[Plain-text document sources]
▼

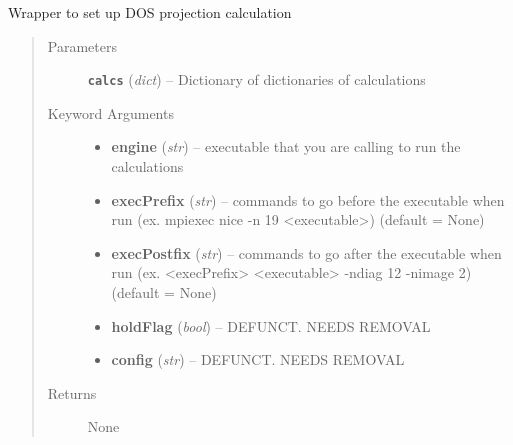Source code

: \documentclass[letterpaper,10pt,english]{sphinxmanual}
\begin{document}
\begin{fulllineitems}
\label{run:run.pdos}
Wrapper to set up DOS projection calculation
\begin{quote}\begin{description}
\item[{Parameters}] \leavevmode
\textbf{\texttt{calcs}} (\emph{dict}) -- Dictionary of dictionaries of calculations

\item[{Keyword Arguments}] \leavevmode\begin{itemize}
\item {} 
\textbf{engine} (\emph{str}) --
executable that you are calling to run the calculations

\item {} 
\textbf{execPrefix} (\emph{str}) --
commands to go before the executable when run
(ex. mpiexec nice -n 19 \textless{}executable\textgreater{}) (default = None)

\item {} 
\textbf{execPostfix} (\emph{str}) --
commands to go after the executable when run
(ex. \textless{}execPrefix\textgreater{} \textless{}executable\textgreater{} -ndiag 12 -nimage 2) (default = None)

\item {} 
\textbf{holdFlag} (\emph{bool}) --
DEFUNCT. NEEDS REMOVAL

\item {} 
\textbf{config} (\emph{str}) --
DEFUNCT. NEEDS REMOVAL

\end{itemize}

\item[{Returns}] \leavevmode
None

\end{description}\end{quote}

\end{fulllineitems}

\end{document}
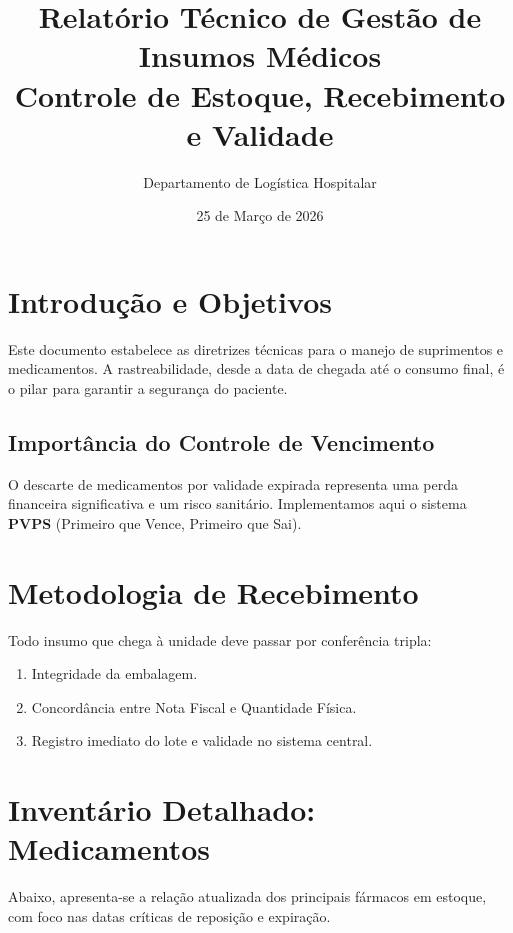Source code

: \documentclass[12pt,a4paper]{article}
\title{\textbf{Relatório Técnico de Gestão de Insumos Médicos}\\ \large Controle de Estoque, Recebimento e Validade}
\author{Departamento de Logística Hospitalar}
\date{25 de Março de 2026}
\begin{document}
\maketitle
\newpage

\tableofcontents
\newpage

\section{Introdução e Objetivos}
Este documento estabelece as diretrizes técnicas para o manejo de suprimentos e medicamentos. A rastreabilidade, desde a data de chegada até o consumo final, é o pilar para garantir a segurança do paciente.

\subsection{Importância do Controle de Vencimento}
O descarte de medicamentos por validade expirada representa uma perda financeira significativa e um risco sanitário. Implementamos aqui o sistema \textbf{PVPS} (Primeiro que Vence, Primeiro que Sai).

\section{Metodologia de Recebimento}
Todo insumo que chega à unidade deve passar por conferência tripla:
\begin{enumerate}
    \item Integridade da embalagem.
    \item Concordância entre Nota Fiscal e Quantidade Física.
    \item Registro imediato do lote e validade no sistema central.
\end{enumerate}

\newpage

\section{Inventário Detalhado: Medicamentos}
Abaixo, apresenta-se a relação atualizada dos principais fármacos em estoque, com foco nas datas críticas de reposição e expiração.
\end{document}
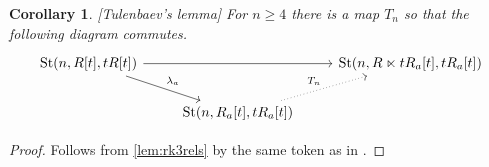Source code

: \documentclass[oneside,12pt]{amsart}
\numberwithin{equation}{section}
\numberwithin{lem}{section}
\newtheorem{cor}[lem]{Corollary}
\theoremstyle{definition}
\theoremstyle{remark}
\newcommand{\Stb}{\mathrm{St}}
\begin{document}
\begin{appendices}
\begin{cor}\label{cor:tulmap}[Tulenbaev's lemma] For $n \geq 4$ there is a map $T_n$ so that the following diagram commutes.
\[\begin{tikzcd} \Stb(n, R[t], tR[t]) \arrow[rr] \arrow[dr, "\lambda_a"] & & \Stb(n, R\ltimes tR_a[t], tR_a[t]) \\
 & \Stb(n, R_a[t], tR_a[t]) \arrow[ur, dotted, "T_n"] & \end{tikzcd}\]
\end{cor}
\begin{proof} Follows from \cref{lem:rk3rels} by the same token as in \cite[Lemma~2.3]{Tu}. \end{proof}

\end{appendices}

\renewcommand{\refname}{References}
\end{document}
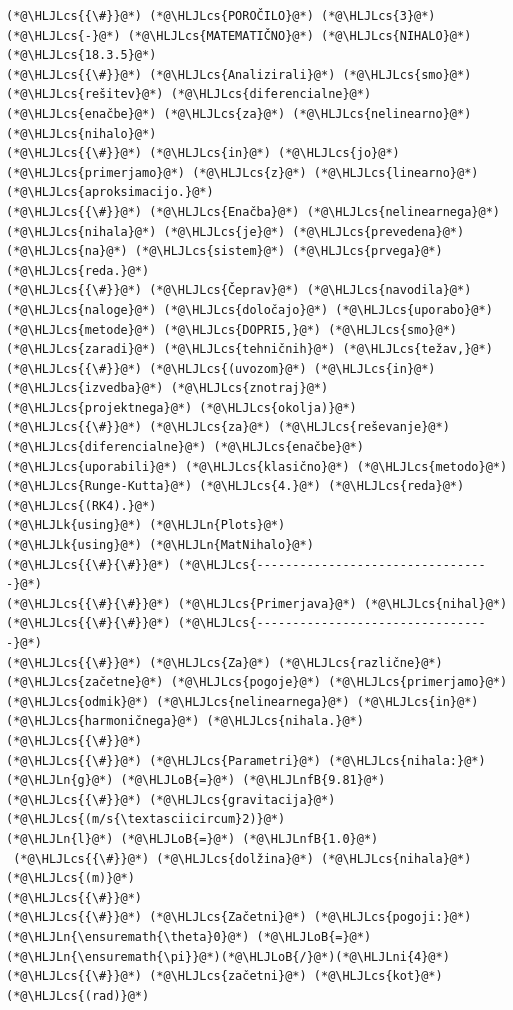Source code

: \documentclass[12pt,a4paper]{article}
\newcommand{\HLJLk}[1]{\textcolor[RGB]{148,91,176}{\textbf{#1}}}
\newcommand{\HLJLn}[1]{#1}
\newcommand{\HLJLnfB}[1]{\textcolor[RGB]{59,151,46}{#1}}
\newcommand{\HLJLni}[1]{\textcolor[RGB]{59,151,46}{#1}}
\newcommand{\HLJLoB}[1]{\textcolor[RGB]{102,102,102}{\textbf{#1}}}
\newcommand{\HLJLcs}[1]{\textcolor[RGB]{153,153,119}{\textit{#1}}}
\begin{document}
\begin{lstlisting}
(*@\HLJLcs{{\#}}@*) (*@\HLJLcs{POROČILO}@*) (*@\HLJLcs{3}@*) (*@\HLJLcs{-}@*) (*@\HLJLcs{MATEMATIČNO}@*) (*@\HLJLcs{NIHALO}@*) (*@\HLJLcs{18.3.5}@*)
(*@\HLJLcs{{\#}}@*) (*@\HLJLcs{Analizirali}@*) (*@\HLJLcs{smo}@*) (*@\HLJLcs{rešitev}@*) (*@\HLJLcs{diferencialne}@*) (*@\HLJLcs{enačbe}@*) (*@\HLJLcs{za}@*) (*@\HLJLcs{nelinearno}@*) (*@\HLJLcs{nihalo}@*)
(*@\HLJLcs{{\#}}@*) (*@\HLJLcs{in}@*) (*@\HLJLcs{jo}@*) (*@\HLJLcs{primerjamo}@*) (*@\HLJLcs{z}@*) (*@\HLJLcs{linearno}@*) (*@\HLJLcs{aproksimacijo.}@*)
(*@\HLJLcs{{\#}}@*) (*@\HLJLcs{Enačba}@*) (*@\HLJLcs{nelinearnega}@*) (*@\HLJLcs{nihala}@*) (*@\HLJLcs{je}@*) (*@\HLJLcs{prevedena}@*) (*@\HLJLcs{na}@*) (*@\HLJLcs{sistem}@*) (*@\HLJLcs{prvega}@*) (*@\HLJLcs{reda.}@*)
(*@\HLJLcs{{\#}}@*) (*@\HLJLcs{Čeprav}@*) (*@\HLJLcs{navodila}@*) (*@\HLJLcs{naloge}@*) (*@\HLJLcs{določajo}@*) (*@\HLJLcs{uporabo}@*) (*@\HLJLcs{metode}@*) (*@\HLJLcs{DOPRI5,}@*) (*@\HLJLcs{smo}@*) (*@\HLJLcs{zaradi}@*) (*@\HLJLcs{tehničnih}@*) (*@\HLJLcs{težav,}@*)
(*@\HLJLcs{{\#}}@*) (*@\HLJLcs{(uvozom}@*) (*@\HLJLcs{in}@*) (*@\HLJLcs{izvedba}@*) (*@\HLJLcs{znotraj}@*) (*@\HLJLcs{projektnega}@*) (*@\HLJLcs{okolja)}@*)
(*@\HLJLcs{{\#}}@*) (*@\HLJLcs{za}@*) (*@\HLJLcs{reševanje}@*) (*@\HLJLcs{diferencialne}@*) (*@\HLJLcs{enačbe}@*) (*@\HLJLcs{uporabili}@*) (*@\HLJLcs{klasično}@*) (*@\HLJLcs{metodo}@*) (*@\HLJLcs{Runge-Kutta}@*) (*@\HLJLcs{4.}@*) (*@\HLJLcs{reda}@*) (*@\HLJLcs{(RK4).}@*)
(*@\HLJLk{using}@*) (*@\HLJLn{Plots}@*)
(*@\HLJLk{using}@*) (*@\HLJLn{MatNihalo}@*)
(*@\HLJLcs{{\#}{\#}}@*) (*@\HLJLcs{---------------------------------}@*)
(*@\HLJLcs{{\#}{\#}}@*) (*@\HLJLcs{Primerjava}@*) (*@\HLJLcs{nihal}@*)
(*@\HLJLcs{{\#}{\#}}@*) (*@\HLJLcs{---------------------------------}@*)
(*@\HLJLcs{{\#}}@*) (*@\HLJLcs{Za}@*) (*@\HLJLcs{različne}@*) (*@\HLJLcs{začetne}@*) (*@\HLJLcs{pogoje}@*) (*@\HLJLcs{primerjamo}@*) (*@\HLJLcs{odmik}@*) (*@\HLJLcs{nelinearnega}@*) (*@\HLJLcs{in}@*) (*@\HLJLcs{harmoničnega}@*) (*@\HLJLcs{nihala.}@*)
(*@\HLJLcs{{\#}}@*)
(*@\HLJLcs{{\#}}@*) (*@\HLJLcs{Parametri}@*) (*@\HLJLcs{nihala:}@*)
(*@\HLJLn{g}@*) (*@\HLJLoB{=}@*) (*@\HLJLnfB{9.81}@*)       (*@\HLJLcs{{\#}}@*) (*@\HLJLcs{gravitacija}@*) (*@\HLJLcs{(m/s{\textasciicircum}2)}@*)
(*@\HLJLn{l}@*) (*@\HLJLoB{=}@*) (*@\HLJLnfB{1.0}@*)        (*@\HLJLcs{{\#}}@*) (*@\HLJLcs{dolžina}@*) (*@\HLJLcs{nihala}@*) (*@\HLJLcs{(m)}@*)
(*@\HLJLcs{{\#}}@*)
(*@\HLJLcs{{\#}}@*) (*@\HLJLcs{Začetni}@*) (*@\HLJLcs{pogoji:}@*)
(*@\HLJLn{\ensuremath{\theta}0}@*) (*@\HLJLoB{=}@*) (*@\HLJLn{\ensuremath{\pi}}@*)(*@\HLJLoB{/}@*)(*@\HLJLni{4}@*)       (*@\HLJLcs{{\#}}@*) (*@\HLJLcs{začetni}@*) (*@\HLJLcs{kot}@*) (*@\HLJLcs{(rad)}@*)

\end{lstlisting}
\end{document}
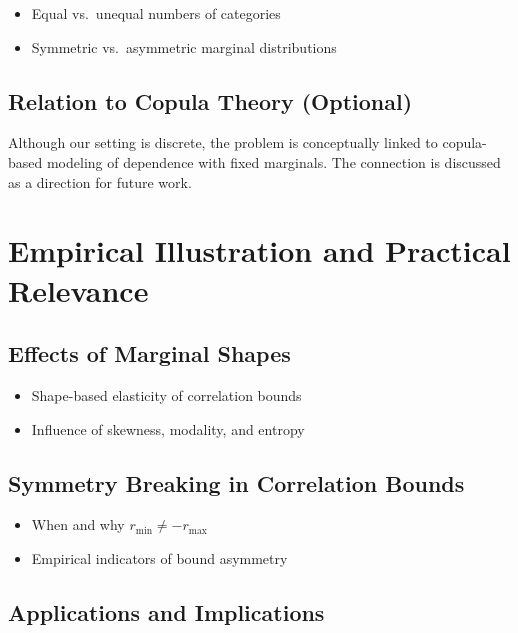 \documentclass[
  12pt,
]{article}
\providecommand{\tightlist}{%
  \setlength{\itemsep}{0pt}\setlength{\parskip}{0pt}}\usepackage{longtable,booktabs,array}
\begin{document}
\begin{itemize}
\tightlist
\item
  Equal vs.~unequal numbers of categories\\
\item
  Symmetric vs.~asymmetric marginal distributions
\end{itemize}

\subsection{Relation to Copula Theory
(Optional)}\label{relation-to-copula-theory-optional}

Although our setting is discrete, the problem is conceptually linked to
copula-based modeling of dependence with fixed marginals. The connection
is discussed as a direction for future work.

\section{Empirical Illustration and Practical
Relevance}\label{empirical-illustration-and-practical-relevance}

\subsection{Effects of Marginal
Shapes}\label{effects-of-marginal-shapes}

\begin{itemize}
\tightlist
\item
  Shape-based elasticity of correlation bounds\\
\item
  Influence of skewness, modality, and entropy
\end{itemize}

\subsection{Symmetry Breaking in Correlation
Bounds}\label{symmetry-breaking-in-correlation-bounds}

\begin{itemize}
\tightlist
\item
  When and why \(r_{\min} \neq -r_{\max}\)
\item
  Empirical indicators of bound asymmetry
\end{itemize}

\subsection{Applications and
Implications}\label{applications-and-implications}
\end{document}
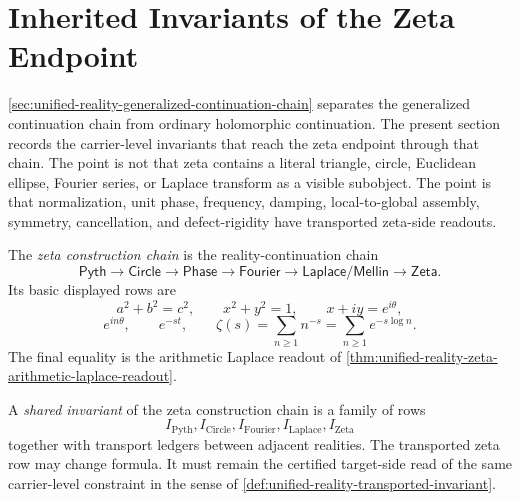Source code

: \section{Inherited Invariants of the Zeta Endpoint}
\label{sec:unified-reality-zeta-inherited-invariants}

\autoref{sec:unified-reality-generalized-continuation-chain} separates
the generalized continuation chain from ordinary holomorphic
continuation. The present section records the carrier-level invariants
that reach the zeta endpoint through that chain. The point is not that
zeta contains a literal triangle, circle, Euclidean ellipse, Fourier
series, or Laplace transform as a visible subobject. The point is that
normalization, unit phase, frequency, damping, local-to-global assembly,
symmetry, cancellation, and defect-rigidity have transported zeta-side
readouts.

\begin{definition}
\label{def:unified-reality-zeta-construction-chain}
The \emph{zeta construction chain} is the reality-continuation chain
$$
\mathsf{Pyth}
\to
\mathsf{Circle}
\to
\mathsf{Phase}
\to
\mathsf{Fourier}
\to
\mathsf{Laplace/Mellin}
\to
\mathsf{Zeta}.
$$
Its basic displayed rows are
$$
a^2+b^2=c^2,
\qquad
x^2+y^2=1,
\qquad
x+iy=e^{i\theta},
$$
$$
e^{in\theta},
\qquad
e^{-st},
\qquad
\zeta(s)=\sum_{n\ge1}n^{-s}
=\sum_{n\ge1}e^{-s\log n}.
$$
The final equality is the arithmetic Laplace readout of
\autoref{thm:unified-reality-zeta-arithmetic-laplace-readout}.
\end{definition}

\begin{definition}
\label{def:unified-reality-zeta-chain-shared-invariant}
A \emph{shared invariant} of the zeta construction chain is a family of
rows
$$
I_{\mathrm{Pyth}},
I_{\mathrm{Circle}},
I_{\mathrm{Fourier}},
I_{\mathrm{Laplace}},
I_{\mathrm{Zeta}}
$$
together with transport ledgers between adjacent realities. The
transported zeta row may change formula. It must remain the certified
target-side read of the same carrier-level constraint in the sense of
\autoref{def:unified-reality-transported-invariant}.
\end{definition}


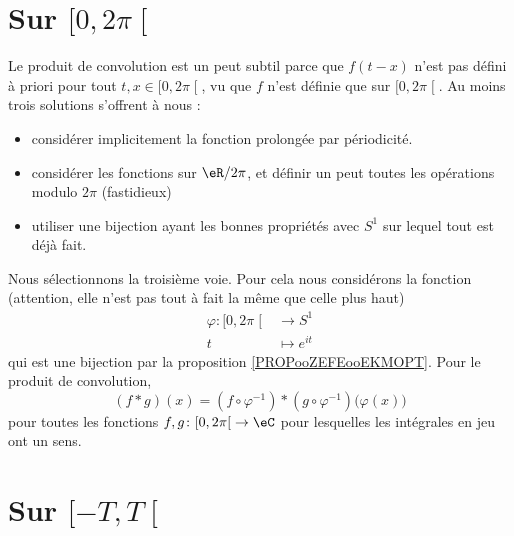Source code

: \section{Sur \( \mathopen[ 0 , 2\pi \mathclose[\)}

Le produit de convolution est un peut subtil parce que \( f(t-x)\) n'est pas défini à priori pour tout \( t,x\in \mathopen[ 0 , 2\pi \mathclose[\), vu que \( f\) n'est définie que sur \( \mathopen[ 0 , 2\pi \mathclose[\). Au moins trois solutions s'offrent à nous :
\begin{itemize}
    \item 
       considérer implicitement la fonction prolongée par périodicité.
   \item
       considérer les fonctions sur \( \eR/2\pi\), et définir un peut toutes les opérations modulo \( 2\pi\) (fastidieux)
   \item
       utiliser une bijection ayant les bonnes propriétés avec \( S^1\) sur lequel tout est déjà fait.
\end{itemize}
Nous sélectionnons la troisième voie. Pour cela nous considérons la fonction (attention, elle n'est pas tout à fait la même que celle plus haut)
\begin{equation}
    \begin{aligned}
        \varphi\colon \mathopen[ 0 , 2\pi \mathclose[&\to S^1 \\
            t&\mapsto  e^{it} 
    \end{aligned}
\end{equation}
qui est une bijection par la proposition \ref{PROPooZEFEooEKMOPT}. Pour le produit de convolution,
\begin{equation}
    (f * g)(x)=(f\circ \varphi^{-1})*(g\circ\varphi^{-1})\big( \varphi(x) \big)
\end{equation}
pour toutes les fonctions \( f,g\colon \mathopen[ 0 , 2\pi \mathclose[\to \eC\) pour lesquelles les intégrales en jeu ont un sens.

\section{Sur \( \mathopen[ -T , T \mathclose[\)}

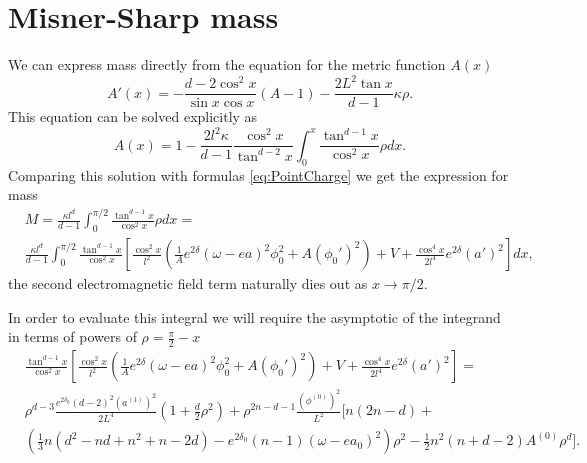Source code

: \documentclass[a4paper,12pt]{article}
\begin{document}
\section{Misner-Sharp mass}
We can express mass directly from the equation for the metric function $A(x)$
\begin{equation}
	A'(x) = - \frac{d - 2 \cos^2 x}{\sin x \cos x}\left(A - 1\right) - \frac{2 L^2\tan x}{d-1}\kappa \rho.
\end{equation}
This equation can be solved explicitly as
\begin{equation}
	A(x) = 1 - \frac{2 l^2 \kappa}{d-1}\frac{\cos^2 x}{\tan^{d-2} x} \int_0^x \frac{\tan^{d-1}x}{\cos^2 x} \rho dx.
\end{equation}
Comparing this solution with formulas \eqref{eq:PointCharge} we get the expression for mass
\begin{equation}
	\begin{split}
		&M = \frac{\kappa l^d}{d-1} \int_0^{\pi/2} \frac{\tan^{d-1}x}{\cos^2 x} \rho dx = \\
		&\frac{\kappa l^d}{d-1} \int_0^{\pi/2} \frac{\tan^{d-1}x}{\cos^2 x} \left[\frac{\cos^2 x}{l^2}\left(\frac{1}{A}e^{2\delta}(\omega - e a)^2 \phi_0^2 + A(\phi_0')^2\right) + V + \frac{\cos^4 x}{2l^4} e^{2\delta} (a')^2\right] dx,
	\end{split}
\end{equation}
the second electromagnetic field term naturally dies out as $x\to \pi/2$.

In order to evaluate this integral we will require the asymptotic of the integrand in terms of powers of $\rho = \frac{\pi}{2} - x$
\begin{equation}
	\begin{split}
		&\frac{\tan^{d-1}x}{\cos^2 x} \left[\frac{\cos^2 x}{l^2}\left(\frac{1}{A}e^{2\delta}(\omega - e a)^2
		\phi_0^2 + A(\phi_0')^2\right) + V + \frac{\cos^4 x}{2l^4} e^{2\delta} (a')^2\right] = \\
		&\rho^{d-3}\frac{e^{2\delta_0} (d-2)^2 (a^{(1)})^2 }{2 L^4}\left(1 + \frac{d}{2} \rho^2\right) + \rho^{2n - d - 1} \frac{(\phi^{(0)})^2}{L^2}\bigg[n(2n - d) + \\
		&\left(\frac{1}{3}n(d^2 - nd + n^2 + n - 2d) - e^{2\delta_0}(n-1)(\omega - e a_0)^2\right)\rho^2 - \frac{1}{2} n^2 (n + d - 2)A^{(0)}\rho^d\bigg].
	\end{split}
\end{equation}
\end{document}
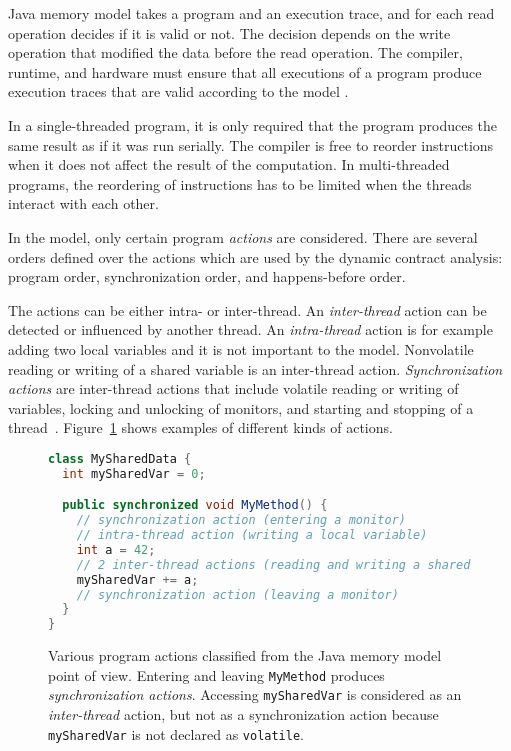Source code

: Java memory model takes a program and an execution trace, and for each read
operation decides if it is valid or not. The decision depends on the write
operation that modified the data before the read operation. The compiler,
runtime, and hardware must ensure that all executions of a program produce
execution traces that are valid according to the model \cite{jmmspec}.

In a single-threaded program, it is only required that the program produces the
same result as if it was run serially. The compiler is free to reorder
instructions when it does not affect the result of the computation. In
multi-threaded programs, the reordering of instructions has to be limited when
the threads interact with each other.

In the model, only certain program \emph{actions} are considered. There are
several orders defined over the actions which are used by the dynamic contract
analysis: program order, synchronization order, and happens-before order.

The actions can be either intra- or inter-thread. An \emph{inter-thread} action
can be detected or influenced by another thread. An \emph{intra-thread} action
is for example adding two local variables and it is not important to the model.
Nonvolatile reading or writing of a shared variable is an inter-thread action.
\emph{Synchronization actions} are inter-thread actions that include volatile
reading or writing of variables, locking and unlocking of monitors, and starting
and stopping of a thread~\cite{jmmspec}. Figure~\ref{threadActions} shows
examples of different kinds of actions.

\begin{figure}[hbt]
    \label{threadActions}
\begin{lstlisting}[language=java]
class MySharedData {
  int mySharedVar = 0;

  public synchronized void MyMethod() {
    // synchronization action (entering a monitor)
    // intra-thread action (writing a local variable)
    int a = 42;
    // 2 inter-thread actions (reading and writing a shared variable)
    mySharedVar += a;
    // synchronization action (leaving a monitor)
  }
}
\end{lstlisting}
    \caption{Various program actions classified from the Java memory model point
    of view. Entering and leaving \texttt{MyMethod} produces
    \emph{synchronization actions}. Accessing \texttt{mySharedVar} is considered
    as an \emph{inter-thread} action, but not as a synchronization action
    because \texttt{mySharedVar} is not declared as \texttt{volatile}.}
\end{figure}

▲

_The task_: Search the data above for the word "only", then gather each line in which it appears.

_Task response_:
In a single-threaded program, it is only required that the program produces the
In the model, only certain program \emph{actions} are considered. There are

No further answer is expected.